David Gilkey, who had won dozens of awards for his news photography, and Zabihullah Tamanna were in an Afghan Humvee when it was hit by a rocket-propelled grenade in an apparent ambush, NPR reported. The Afghan soldier driving the Humvee was also killed. Mr. Gilkey and Mr. Tamanna were on assignment for NPR.
Their deaths are yet another reminder of the risks journalists face daily to show us the atrocities of war, as well as the humanity behind it. Their deaths also serve as a reminder of the increasing dangers for war correspondents, as international laws are ignored.
Gilkey was cognizant of these perils, Keith Jenkins, the general manager for digital at National Geographic Society, told NPR. Mr. Jenkins said Gilkey often spoke with him about how much longer he should keep keep doing it.
"Ultimately, he felt it was really important to tell those stories and to tell them to a society that can very often forget that we have people in harm's way on a daily basis," Mr. Jenkins told NPR.
“It is fair to say that David witnessed some of humanity's most challenging moments: He covered wars in Afghanistan and Iraq. He covered the conflict between Israel and Hamas in Gaza. He covered the end of the apartheid regime in South Africa. He covered the devastating earthquake in Haiti, famine in Somalia and most recently the Ebola epidemic in Liberia,” wrote NPR. “His images were haunting — amid the rubble, he found beauty; amid war, he found humanity.”
The Taliban ambushed the Humvee Gilkey and Tamanna were in about 400 yards from the main army base near Marjah in Helmand province, Maj. Abdul Qader, the deputy spokesman for the 215 Army Corp in Afghanistan’s southern Helmand province, told the Associated Press.
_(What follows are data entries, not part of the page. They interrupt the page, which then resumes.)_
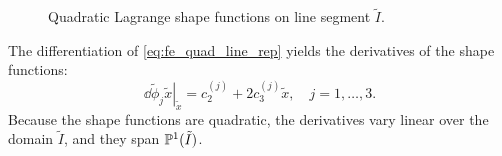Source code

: \begin{figure}
  \centering
  \caption{Quadratic Lagrange shape functions on line segment $\tilde I$. \label{fig:fe_shape_line_p2}}
\end{figure}
The differentiation of \ref{eq:fe_quad_line_rep} yields the derivatives of the shape functions:
\begin{equation*}
  \left. \dd{\tilde \phi_j}{\tilde x} \right|_{\tilde x} = c_2^{(j)} + 2 c_3^{(j)} \tilde x , \quad j = 1,\dots,3.
\end{equation*}
Because the shape functions are quadratic, the derivatives vary linear over the domain $\tilde I$, and they span $\mathbb{P}^1(\tilde I)$.

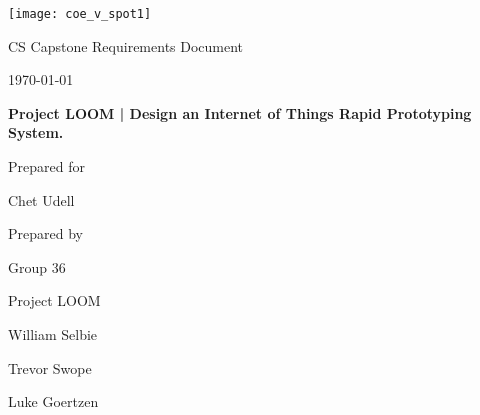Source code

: \documentclass[onecolumn, draftclsnofoot,10pt, compsoc]{IEEEtran}
\def \CapstoneTeamName{		Project LOOM}
\def \CapstoneTeamNumber{		36}
\def \GroupMemberOne{			William Selbie}
\def \GroupMemberTwo{			Trevor Swope}
\def \GroupMemberThree{			Luke Goertzen}
\def \CapstoneProjectName{		Project LOOM | Design an Internet of Things Rapid Prototyping System.}
\def \CapstoneSponsorCompany{	}
\def \CapstoneSponsorPerson{		Chet Udell}
\def \DocType{	%
				Requirements Document
				}
\newcommand{\NameSigPair}[1]{\par
\makebox[2.75in][r]{#1} \hfil 	\makebox[3.25in]{\makebox[2.25in]{\hrulefill} \hfill		\makebox[.75in]{\hrulefill}}
\par\vspace{-12pt} \textit{\tiny\noindent
\makebox[2.75in]{} \hfil		\makebox[3.25in]{\makebox[2.25in][r]{Signature} \hfill	\makebox[.75in][r]{Date}}}}
\renewcommand{\NameSigPair}[1]{#1}
\begin{document}
\begin{titlepage}
    \begin{singlespace}
    	\texttt{[image: coe\_v\_spot1]}
        \hfill 
        \par\vspace{.2in}
        \centering
        \scshape{
            \huge CS Capstone \DocType \par
            {\large\today}\par
            \vspace{.5in}
            \textbf{\Huge\CapstoneProjectName}\par
            \vfill
            {\large Prepared for}\par
            \Huge \CapstoneSponsorCompany\par
            \vspace{5pt}
            {\Large\NameSigPair{\CapstoneSponsorPerson}\par}
            {\large Prepared by }\par
            Group\CapstoneTeamNumber\par
            \CapstoneTeamName\par 
            \vspace{5pt}
            {\Large
                \NameSigPair{\GroupMemberOne}\par
                \NameSigPair{\GroupMemberTwo}\par
                \NameSigPair{\GroupMemberThree}\par
            }
            \vspace{20pt}
        }
    \end{singlespace}
\end{titlepage}
\end{document}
Two other NPR journalists, Tom Bowman and Monika Evstatieva, were traveling with Gilkey and Tamanna, but were not hurt.
In his condemnation of the attack, Afghan President Ashraf Ghani said it was cowardly, and that the Taliban “ignored the differences between military, civilians and journalists, killing Gilkey and Tamanna as they prepared their reports on the war.”
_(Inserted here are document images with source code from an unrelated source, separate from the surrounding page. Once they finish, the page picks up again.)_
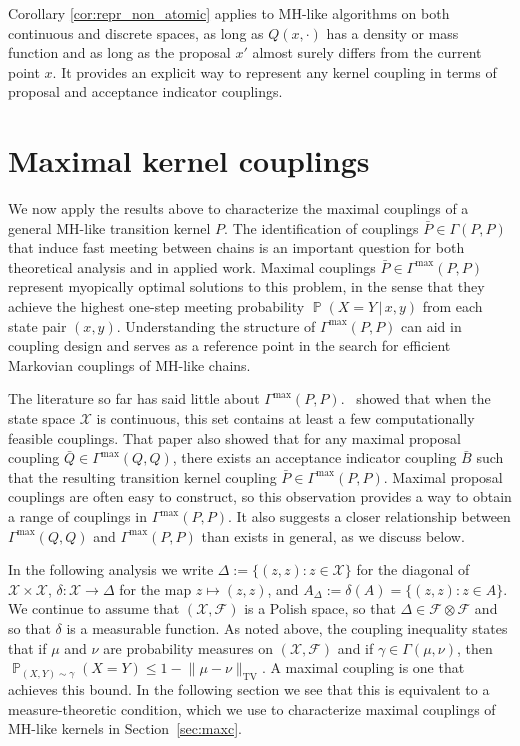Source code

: \documentclass[aihp]{imsart}
\theoremstyle{plain}
\theoremstyle{remark}
\theoremstyle{definition} \newtheorem{example}{Example}
\renewcommand{\P}{\operatorname{\mathbb{P}}}
\newcommand{\scrF}{\mathscr{F}}
\newcommand{\calX}{\mathcal{X}}
\newcommand{\g}{\, | \,}
\newcommand{\TV}{\mathrm{TV}}
\newcommand{\calXp}{\calX \times \calX}
\newcommand{\scrFp}{\scrF \otimes \scrF}
\newcommand{\bp}{\bar P}
\newcommand{\bq}{\bar Q}
\newcommand{\bb}{\bar B}
\newcommand{\XY}{(X,Y)}
\newcommand{\Gmax}{\Gamma^\mathrm{max}}
\begin{document}
Corollary \ref{cor:repr_non_atomic} applies to MH-like algorithms on both continuous and discrete
spaces, as long as $Q(x,\cdot)$ has a density or mass function and as long as the proposal $x'$
almost surely differs from the current point $x$. It provides an explicit way to represent any
kernel coupling in terms of proposal and acceptance indicator couplings.


\section{Maximal kernel couplings}
\label{sec:maximal}

We now apply the results above to characterize the maximal couplings of a general MH-like transition
kernel $P$. The identification of couplings $\bp \in \Gamma(P,P)$ that induce fast meeting between
chains is an important question for both theoretical analysis and in applied work. Maximal couplings
$\bp \in \Gmax(P,P)$ represent myopically optimal solutions to this problem, in the sense that they
achieve the highest one-step meeting probability $\P(X=Y \g x, y)$ from each state pair $(x,y)$.
Understanding the structure of $\Gmax(P,P)$ can aid in coupling design and serves as a reference
point in the search for efficient Markovian couplings of MH-like chains.

The literature so far has said little about $\Gmax(P,P)$.~\citet{OLeary2020} showed that when the
state space $\calX$ is continuous, this set contains at least a few computationally feasible
couplings. That paper also showed that for any maximal proposal coupling $\bq \in \Gmax(Q,Q)$, there
exists an acceptance indicator coupling $\bb$ such that the resulting transition kernel coupling
$\bp \in \Gmax(P,P)$. Maximal proposal couplings are often easy to construct, so this observation
provides a way to obtain a range of couplings in $\Gmax(P,P)$. It also suggests a closer
relationship between $\Gmax(Q,Q)$ and $\Gmax(P,P)$ than exists in general, as we discuss below.

In the following analysis we write $\Delta := \{(z,z) : z \in \calX\}$ for the diagonal of $\calXp$,
$\delta : \calX \to \Delta$ for the map ${z \mapsto (z,z)}$, and $A_\Delta := \delta(A) = \{(z,z) :
z \in A\}$. We continue to assume that $(\calX, \scrF)$ is a Polish space, so that $\Delta \in
\scrFp$ and so that $\delta$ is a measurable function. As noted above, the coupling inequality states that
if $\mu$ and $\nu$ are probability measures on $(\calX, \scrF)$ and if ${\gamma \in \Gamma(\mu,
	\nu)}$, then $\P_{\XY \sim \gamma}(X = Y) \leq 1 - \lVert \mu - \nu \rVert_\TV$. A maximal coupling
is one that achieves this bound. In the following section we see that this is equivalent to a
measure-theoretic condition, which we use to characterize maximal couplings of MH-like kernels in
Section~\ref{sec:maxc}.
\end{document}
For years, the Taliban took relative care to avoid targeting journalists but in recent months death threats and direct attacks on reporters have become more common, as Scott Peterson reported for The Christian Science Monitor from Kabul last month:
Coping with such threats has become part of a journalist’s job description in Afghanistan. Even as the news media have expanded and diversified in the 15 years since US forces ousted the Taliban, so too have the threats to journalists. They are now increasingly targeted by insurgents, by competing ethnic groups, and – especially for women – by angry, conservative family members who want them off the air and at home.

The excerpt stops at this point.